Old friendships meant a tremendous amount to Joan – she almost lived through her friends – yet she had already lost so many of her generation. When Maurice Bowra had died in 1971, John Betjeman wrote to her. Joan replied, ‘I am most touched by your writing to me when you must be so miserable yourself. Of course life without Maurice will not be the same, something so good and vital and strong has disappeared as well as one’s oldest friend and I think of him the whole time.’9 John Betjeman had unveiled a plaque to Auden in Westminster Abbey’s Poets’ Corner only a month before Cyril Connolly’s death in November 1974. Now, in June 1976, shortly after Paddy and Joan had returned from Turkey, Patrick Kinross died unexpectedly.
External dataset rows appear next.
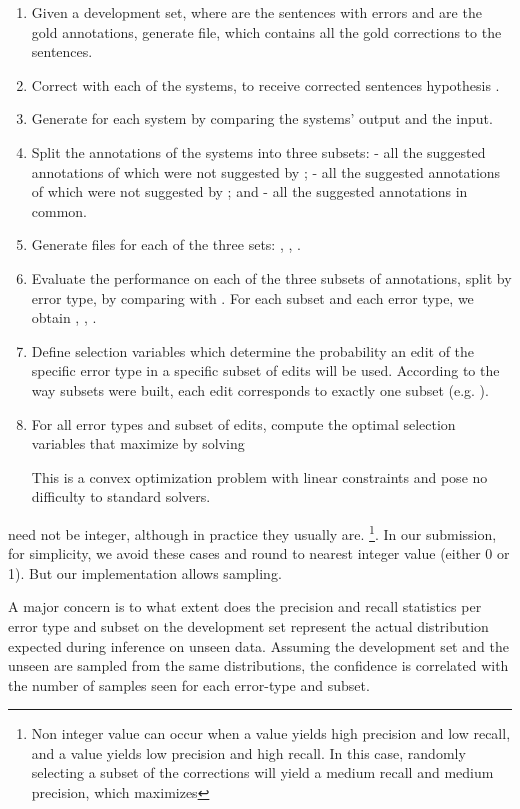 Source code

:\documentclass[11pt,a4paper]{article}
\begin{document}
 \begin{enumerate}
\item Given a development set, where  are the sentences with errors and  are the gold annotations, generate  file, which contains all the gold corrections to the sentences.
 \item Correct  with each of the systems, to receive corrected sentences hypothesis .
 \item Generate  for each system  by comparing the systems' output  and the  input. 
 \item Split the annotations of the systems into three subsets:  - all the suggested annotations of  which were not suggested by ;  - all the suggested annotations of  which were not suggested by ; and  - all the suggested annotations in common.
 \item Generate  files for each of the three sets: , , .
 \item Evaluate the performance on each of the three subsets of annotations, split by error type, by comparing  with . For each subset and each error type, we obtain ,   ,  .
 \item Define selection variables  which determine the probability an edit of the specific error type in a specific subset of edits will be used. According to the way subsets were built, each edit corresponds to exactly one subset (e.g. ).  
 \item For all error types and subset of edits, compute the optimal selection variables  that maximize  by solving
 
 This is a convex optimization problem with linear constraints and pose no difficulty to standard solvers.  
 \end{enumerate}
 
  need not be integer, although in practice they usually are.  \footnote{Non integer value can occur when a  value yields high precision and low recall, and a  value yields low precision and high recall. In this case, randomly selecting a subset of the corrections will yield a medium recall and medium precision, which maximizes }.  In our submission, for simplicity, we avoid these cases and round  to nearest integer value (either 0 or 1).  But our implementation allows sampling.
 
 A major concern is to what extent does the precision and recall statistics per error type and subset on the development set represent the actual distribution expected during inference on unseen data.  Assuming the development set and the unseen are sampled from the same distributions, the confidence is correlated with the number of samples seen for each error-type and subset.   
\end{document}
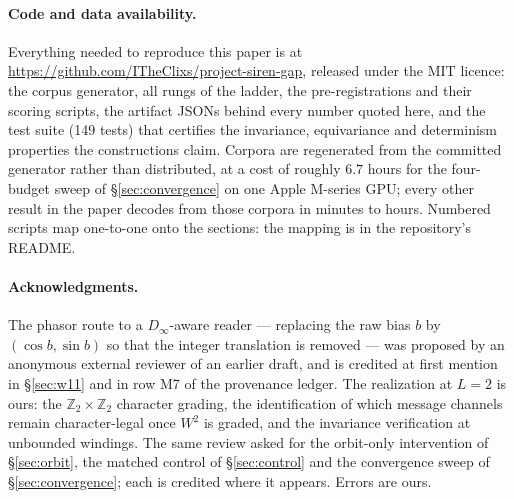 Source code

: \documentclass[10pt,letterpaper]{article}
\theoremstyle{definition}
\newcommand{\Z}{\mathbb{Z}}
\newcommand{\Dinf}{D_\infty}
\begin{document}
\paragraph{Code and data availability.} Everything needed to reproduce this paper is at
\url{https://github.com/ITheClixs/project-siren-gap}, released under the MIT licence: the corpus
generator, all rungs of the ladder, the pre-registrations and their scoring scripts, the artifact
JSONs behind every number quoted here, and the test suite (149 tests) that certifies the
invariance, equivariance and determinism properties the constructions claim. Corpora are
regenerated from the committed generator rather than distributed, at a cost of roughly $6.7$ hours
for the four-budget sweep of \S\ref{sec:convergence} on one Apple M-series GPU; every other result
in the paper decodes from those corpora in minutes to hours. Numbered scripts map one-to-one onto
the sections: the mapping is in the repository's README.

\paragraph{Acknowledgments.} The phasor route to a $\Dinf$-aware reader --- replacing the raw bias
$b$ by $(\cos b, \sin b)$ so that the integer translation is removed --- was proposed by an
anonymous external reviewer of an earlier draft, and is credited at first mention in
\S\ref{sec:w11} and in row M7 of the provenance ledger. The realization at $L=2$ is ours: the
$\Z_2\times\Z_2$ character grading, the identification of which message channels remain
character-legal once $W^2$ is graded, and the invariance verification at unbounded windings. The
same review asked for the orbit-only intervention of \S\ref{sec:orbit}, the matched control of
\S\ref{sec:control} and the convergence sweep of \S\ref{sec:convergence}; each is credited where it
appears. Errors are ours.
\end{document}
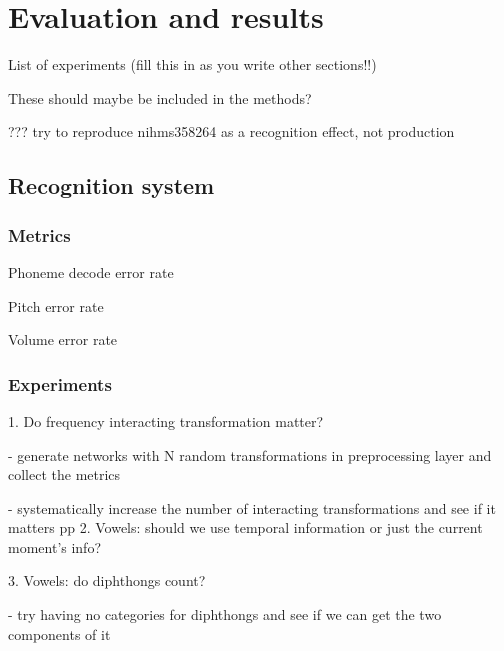 \chapter{Evaluation and results}




List of experiments (fill this in as you write other sections!!)

These should maybe be included in the methods?

??? try to reproduce nihms358264 as a recognition effect, not production

\section{Recognition system}

\subsection{Metrics}

Phoneme decode error rate

Pitch error rate

Volume error rate

\subsection{Experiments}

1. Do frequency interacting transformation matter?

- generate networks with N random transformations
  in preprocessing layer and collect the metrics

- systematically increase the number of interacting
  transformations and see if it matters
pp
2. Vowels: should we use temporal information or just
   the current moment's info?

3. Vowels: do diphthongs count?

- try having no categories for diphthongs and see if
  we can get the two components of it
Joan wrote to Janetta who had briefly, by Patrick’s marriage to Angela Culme-Seymour, been his sister-in-law but was always his friend.

It’s so dreadful about Patrick. I feel utterly sad & miserable. He was really the last rock left in London, always so welcoming & generous & a marvellous friend all one’s life, never changing except to get nicer & nicer. I can’t bear the idea of never being in that lovely grubby friendly house again with Patrick bursting into one’s room in the morning with plans for the day [. . .] Paddy was on his way to stay with him but was intercepted at the airport by the kind thoughtful Coote who rightly couldn’t bear the idea of Paddy arriving at the house to find Patrick lying in state [. . .]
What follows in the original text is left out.